Don't mismatch your concepts

The San Francisco Examiner reports today that state Sen. Sheila Kuehl is introducing a bill that would require "textbooks and other social science materials to discuss contributions that gays, lesbians, bisexuals and transgender people have made to the state and nation's economy, politics and society."

Kuehl's supporters maintain that "discussions of gays and lesbians are almost nonexistent in current textbooks." Kuehl herself says that a lack of GLBTs in state history gives the impression "that only white, straight men did anything important. That leaves virtually everyone else in school believing their talents may not be sufficient."

Since when is history about making people feel good about themselves? If that were the case, then the first two hundred years -- at least -- of American history would have to be obliterated from school curricula, since the actions of European settlers toward Native Americans and Africans isn't so good for the self-esteem.

Unfortunately, it just so happens that, with few exceptions, white men did do all the important things in U.S. history. Is this because they were better than non-white non-men? No, it was because they were in power, and anyone who was not a white man didn't have the power to do much of anything, other than be subjugated. There are notable exceptions -- Frederick Douglass, George Washington Carver, Abigail Adams, and so on -- but they are the exception rather than the rule. That's for one.

Second, race has existed as a concept for as long as our nation has. It's not hard to find exceptions to the white man thing because it's easy to define "white" and "man." As a result, it's also easy to define "non-white" and "non-man."

It's a lot harder to dredge up information about homosexual founders of our country, partially because the idea of homosexuality has changed so much over even the last two hundred years. Homosexuality existed, certainly; however, it would be historically inaccurate to interpret two hundred-year-old concepts of sexuality from the vantage point of today. We might ask, "Did the important historical figure have a concept of gender or sexuality that differed from his or her culture's predominant view of gender or sexuality?"

My concern is that we will have to go far and wide to dredge up -- with all the connotations of that verb -- information about marginal historical figures who are important not for what they did, but because of their sexual orientation. My other concern is that we will deceive children into believing that cultural ideas of gender and sexuality are static; that is, the way we interpret gender and sexuality are the same as they were two hundred years ago, or even longer. If we were to sit down with Aristotle or Plato and calmly explain to them our understanding of homosexuality and pedophilia and then tell them that they are both homosexuals and pedophiles, they would certainly be confused by our understanding of homosexuality and our aversion to pedophilia. Interpreting the past from a future reference point does a disservice to the past. In economics, we must compare today's dollars to the real value of yesterday's dollars. So, too, in history must we adjust our interpretations to comport with the past. Just because Oscar Wilde had sex with a man doesn't mean that he would -- or we should -- consider himself "gay" in the contemporary sense. It's a common modern misconception to interpret the "fop" characters of Restoration theatre as homosexuals. This is wrong, as our meaning of "homosexual" is not in line with the intention of the Restoration playwright, and to interpret such a character from a modern point of view imposes upon the work a modern paradigm that did not exist in the 1660s. This can lead to a whole host of misinterpretations.

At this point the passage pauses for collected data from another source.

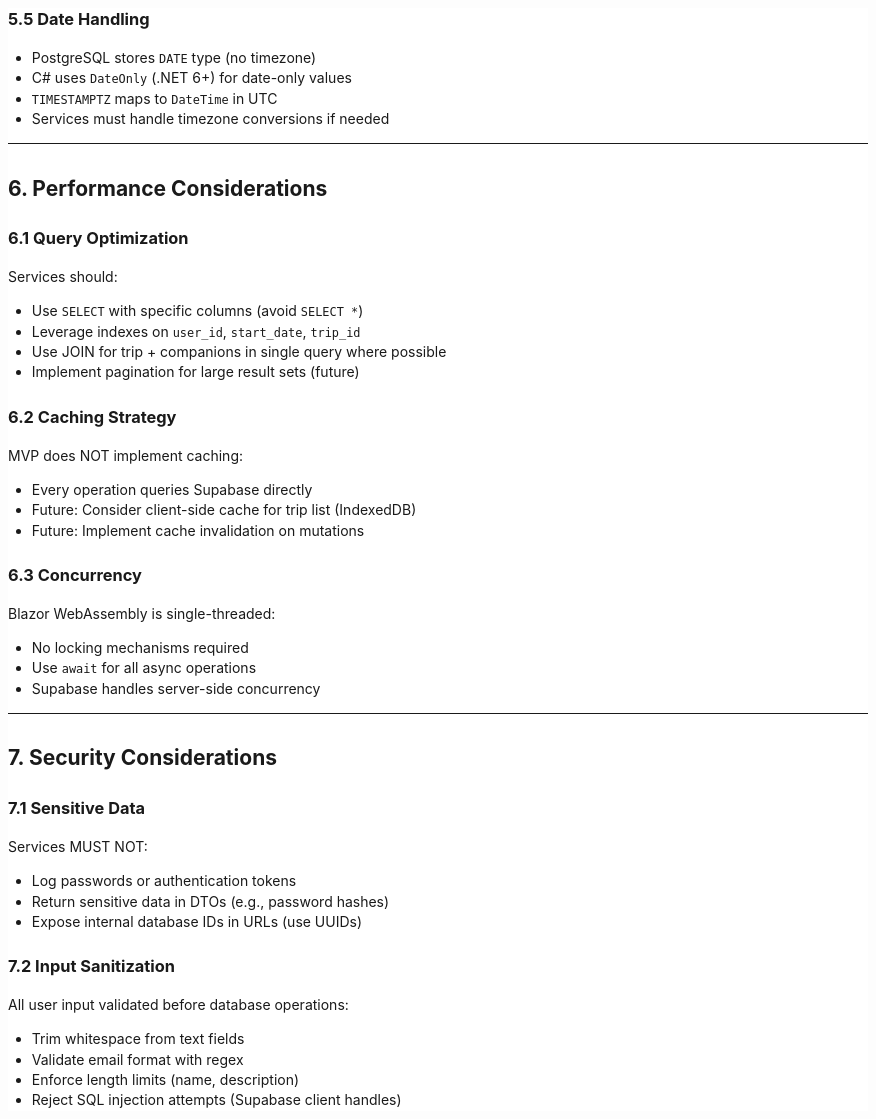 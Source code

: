 ### 5.5 Date Handling

- PostgreSQL stores `DATE` type (no timezone)
- C# uses `DateOnly` (.NET 6+) for date-only values
- `TIMESTAMPTZ` maps to `DateTime` in UTC
- Services must handle timezone conversions if needed

---

## 6. Performance Considerations

### 6.1 Query Optimization

Services should:
- Use `SELECT` with specific columns (avoid `SELECT *`)
- Leverage indexes on `user_id`, `start_date`, `trip_id`
- Use JOIN for trip + companions in single query where possible
- Implement pagination for large result sets (future)

### 6.2 Caching Strategy

MVP does NOT implement caching:
- Every operation queries Supabase directly
- Future: Consider client-side cache for trip list (IndexedDB)
- Future: Implement cache invalidation on mutations

### 6.3 Concurrency

Blazor WebAssembly is single-threaded:
- No locking mechanisms required
- Use `await` for all async operations
- Supabase handles server-side concurrency

---

## 7. Security Considerations

### 7.1 Sensitive Data

Services MUST NOT:
- Log passwords or authentication tokens
- Return sensitive data in DTOs (e.g., password hashes)
- Expose internal database IDs in URLs (use UUIDs)

### 7.2 Input Sanitization

All user input validated before database operations:
- Trim whitespace from text fields
- Validate email format with regex
- Enforce length limits (name, description)
- Reject SQL injection attempts (Supabase client handles)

(For another rant about modern misinterpretations of classic works, read any postcolonial interpretation of The Tempest and then talk to me later.)

Sen. Kuehl's bill is well-intentioned -- it's designed to create diversity throughout history class and make gay, lesbian, bisexual, or transgendered students feel as though they have something to offer -- but it ultimately does more harm to history than good to students. Perhaps students should learn that concepts of sexuality change all the time, and even though there was a lack of what we might call "GLBT" figures in history, that does not mean that present-day GLBT students cannot contribute to society today.